EXERCISE GOAL »
What's needed is the listing below, repeated word for word with no pictures.

EXTRACTED DATA »

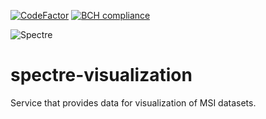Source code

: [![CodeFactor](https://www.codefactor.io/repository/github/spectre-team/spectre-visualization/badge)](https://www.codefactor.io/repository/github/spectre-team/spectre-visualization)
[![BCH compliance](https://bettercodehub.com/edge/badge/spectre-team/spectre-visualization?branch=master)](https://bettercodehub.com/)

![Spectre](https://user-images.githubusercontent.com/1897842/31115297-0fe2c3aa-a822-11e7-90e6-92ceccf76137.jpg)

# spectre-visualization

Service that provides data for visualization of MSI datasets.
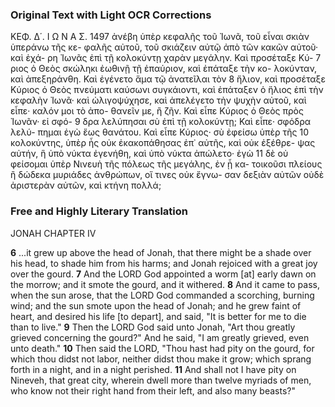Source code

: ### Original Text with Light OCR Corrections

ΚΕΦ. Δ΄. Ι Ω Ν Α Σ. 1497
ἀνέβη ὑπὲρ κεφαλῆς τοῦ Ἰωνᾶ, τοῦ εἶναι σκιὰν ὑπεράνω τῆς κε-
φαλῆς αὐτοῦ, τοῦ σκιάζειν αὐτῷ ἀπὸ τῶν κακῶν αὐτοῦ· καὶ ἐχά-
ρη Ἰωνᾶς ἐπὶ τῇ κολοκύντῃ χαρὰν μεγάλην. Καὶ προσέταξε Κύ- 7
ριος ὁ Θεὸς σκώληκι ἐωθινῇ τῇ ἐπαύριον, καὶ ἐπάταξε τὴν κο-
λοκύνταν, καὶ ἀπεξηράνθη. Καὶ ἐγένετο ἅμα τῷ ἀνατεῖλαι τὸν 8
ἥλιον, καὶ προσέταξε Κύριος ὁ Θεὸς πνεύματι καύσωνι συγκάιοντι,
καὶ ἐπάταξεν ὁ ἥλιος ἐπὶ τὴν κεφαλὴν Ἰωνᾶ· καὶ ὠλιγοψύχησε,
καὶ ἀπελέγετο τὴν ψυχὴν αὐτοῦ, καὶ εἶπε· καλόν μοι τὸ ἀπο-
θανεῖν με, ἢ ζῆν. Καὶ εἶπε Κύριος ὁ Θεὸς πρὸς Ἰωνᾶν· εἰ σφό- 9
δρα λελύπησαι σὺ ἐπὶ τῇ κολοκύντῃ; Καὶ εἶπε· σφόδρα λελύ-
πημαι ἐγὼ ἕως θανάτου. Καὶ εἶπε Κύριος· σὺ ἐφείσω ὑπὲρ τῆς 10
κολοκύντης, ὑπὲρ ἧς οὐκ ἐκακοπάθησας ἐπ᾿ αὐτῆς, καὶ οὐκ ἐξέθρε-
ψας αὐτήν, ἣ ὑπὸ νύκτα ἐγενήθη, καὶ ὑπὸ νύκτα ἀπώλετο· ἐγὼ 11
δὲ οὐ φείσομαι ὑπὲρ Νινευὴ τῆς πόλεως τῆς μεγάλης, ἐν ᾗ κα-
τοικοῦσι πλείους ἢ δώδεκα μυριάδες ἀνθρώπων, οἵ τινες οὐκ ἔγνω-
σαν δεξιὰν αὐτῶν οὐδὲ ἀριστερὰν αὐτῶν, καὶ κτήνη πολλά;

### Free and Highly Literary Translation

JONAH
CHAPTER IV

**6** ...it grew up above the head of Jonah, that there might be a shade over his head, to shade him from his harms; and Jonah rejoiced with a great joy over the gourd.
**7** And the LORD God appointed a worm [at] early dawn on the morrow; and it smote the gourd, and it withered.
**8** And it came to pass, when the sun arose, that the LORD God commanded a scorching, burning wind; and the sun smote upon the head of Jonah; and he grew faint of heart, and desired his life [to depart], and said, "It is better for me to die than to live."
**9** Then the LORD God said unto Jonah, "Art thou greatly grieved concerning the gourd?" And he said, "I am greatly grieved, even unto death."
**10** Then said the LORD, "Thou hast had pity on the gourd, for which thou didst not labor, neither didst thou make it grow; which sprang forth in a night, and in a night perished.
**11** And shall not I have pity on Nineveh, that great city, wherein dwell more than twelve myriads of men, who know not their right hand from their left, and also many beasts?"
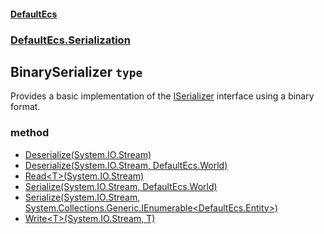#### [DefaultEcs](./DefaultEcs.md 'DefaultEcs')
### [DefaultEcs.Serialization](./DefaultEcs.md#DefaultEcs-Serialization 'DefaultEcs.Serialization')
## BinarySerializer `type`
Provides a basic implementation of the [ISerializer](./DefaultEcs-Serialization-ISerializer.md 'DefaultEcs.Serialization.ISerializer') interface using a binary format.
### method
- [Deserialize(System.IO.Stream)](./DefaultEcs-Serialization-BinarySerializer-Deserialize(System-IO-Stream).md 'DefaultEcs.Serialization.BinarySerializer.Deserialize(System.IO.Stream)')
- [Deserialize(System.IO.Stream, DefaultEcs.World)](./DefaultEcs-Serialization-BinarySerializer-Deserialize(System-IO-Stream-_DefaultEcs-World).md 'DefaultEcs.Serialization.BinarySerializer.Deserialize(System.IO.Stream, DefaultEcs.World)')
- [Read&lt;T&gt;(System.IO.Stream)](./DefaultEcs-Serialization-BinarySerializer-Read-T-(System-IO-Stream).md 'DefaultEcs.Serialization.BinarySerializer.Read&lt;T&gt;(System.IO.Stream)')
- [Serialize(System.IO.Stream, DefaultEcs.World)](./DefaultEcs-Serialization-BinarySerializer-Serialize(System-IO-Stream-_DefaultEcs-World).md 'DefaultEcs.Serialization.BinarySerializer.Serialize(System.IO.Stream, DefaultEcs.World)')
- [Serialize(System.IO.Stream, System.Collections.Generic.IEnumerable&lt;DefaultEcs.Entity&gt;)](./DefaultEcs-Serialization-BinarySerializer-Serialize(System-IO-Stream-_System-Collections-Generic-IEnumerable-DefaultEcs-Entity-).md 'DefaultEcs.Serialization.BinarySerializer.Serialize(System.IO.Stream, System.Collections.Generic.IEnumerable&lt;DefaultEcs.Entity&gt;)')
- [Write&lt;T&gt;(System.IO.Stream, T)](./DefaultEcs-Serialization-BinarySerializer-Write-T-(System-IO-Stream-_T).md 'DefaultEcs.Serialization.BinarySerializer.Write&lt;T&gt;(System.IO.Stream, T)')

RESULT OF THIS TASK »
Source code

: [![CodeFactor](https://www.codefactor.io/repository/github/spectre-team/spectre-visualization/badge)](https://www.codefactor.io/repository/github/spectre-team/spectre-visualization)
[![BCH compliance](https://bettercodehub.com/edge/badge/spectre-team/spectre-visualization?branch=master)](https://bettercodehub.com/)

![Spectre](https://user-images.githubusercontent.com/1897842/31115297-0fe2c3aa-a822-11e7-90e6-92ceccf76137.jpg)

# spectre-visualization

Service that provides data for visualization of MSI datasets.
Source code

: ### Original Text with Light OCR Corrections

ΚΕΦ. Δ΄. Ι Ω Ν Α Σ. 1497
ἀνέβη ὑπὲρ κεφαλῆς τοῦ Ἰωνᾶ, τοῦ εἶναι σκιὰν ὑπεράνω τῆς κε-
φαλῆς αὐτοῦ, τοῦ σκιάζειν αὐτῷ ἀπὸ τῶν κακῶν αὐτοῦ· καὶ ἐχά-
ρη Ἰωνᾶς ἐπὶ τῇ κολοκύντῃ χαρὰν μεγάλην. Καὶ προσέταξε Κύ- 7
ριος ὁ Θεὸς σκώληκι ἐωθινῇ τῇ ἐπαύριον, καὶ ἐπάταξε τὴν κο-
λοκύνταν, καὶ ἀπεξηράνθη. Καὶ ἐγένετο ἅμα τῷ ἀνατεῖλαι τὸν 8
ἥλιον, καὶ προσέταξε Κύριος ὁ Θεὸς πνεύματι καύσωνι συγκάιοντι,
καὶ ἐπάταξεν ὁ ἥλιος ἐπὶ τὴν κεφαλὴν Ἰωνᾶ· καὶ ὠλιγοψύχησε,
καὶ ἀπελέγετο τὴν ψυχὴν αὐτοῦ, καὶ εἶπε· καλόν μοι τὸ ἀπο-
θανεῖν με, ἢ ζῆν. Καὶ εἶπε Κύριος ὁ Θεὸς πρὸς Ἰωνᾶν· εἰ σφό- 9
δρα λελύπησαι σὺ ἐπὶ τῇ κολοκύντῃ; Καὶ εἶπε· σφόδρα λελύ-
πημαι ἐγὼ ἕως θανάτου. Καὶ εἶπε Κύριος· σὺ ἐφείσω ὑπὲρ τῆς 10
κολοκύντης, ὑπὲρ ἧς οὐκ ἐκακοπάθησας ἐπ᾿ αὐτῆς, καὶ οὐκ ἐξέθρε-
ψας αὐτήν, ἣ ὑπὸ νύκτα ἐγενήθη, καὶ ὑπὸ νύκτα ἀπώλετο· ἐγὼ 11
δὲ οὐ φείσομαι ὑπὲρ Νινευὴ τῆς πόλεως τῆς μεγάλης, ἐν ᾗ κα-
τοικοῦσι πλείους ἢ δώδεκα μυριάδες ἀνθρώπων, οἵ τινες οὐκ ἔγνω-
σαν δεξιὰν αὐτῶν οὐδὲ ἀριστερὰν αὐτῶν, καὶ κτήνη πολλά;

### Free and Highly Literary Translation

JONAH
CHAPTER IV

**6** ...it grew up above the head of Jonah, that there might be a shade over his head, to shade him from his harms; and Jonah rejoiced with a great joy over the gourd.
**7** And the LORD God appointed a worm [at] early dawn on the morrow; and it smote the gourd, and it withered.
**8** And it came to pass, when the sun arose, that the LORD God commanded a scorching, burning wind; and the sun smote upon the head of Jonah; and he grew faint of heart, and desired his life [to depart], and said, "It is better for me to die than to live."
**9** Then the LORD God said unto Jonah, "Art thou greatly grieved concerning the gourd?" And he said, "I am greatly grieved, even unto death."
**10** Then said the LORD, "Thou hast had pity on the gourd, for which thou didst not labor, neither didst thou make it grow; which sprang forth in a night, and in a night perished.
**11** And shall not I have pity on Nineveh, that great city, wherein dwell more than twelve myriads of men, who know not their right hand from their left, and also many beasts?"
#### [DefaultEcs](./DefaultEcs.md 'DefaultEcs')
### [DefaultEcs.Serialization](./DefaultEcs.md#DefaultEcs-Serialization 'DefaultEcs.Serialization')
## BinarySerializer `type`
Provides a basic implementation of the [ISerializer](./DefaultEcs-Serialization-ISerializer.md 'DefaultEcs.Serialization.ISerializer') interface using a binary format.
### method
- [Deserialize(System.IO.Stream)](./DefaultEcs-Serialization-BinarySerializer-Deserialize(System-IO-Stream).md 'DefaultEcs.Serialization.BinarySerializer.Deserialize(System.IO.Stream)')
- [Deserialize(System.IO.Stream, DefaultEcs.World)](./DefaultEcs-Serialization-BinarySerializer-Deserialize(System-IO-Stream-_DefaultEcs-World).md 'DefaultEcs.Serialization.BinarySerializer.Deserialize(System.IO.Stream, DefaultEcs.World)')
- [Read&lt;T&gt;(System.IO.Stream)](./DefaultEcs-Serialization-BinarySerializer-Read-T-(System-IO-Stream).md 'DefaultEcs.Serialization.BinarySerializer.Read&lt;T&gt;(System.IO.Stream)')
- [Serialize(System.IO.Stream, DefaultEcs.World)](./DefaultEcs-Serialization-BinarySerializer-Serialize(System-IO-Stream-_DefaultEcs-World).md 'DefaultEcs.Serialization.BinarySerializer.Serialize(System.IO.Stream, DefaultEcs.World)')
- [Serialize(System.IO.Stream, System.Collections.Generic.IEnumerable&lt;DefaultEcs.Entity&gt;)](./DefaultEcs-Serialization-BinarySerializer-Serialize(System-IO-Stream-_System-Collections-Generic-IEnumerable-DefaultEcs-Entity-).md 'DefaultEcs.Serialization.BinarySerializer.Serialize(System.IO.Stream, System.Collections.Generic.IEnumerable&lt;DefaultEcs.Entity&gt;)')
- [Write&lt;T&gt;(System.IO.Stream, T)](./DefaultEcs-Serialization-BinarySerializer-Write-T-(System-IO-Stream-_T).md 'DefaultEcs.Serialization.BinarySerializer.Write&lt;T&gt;(System.IO.Stream, T)')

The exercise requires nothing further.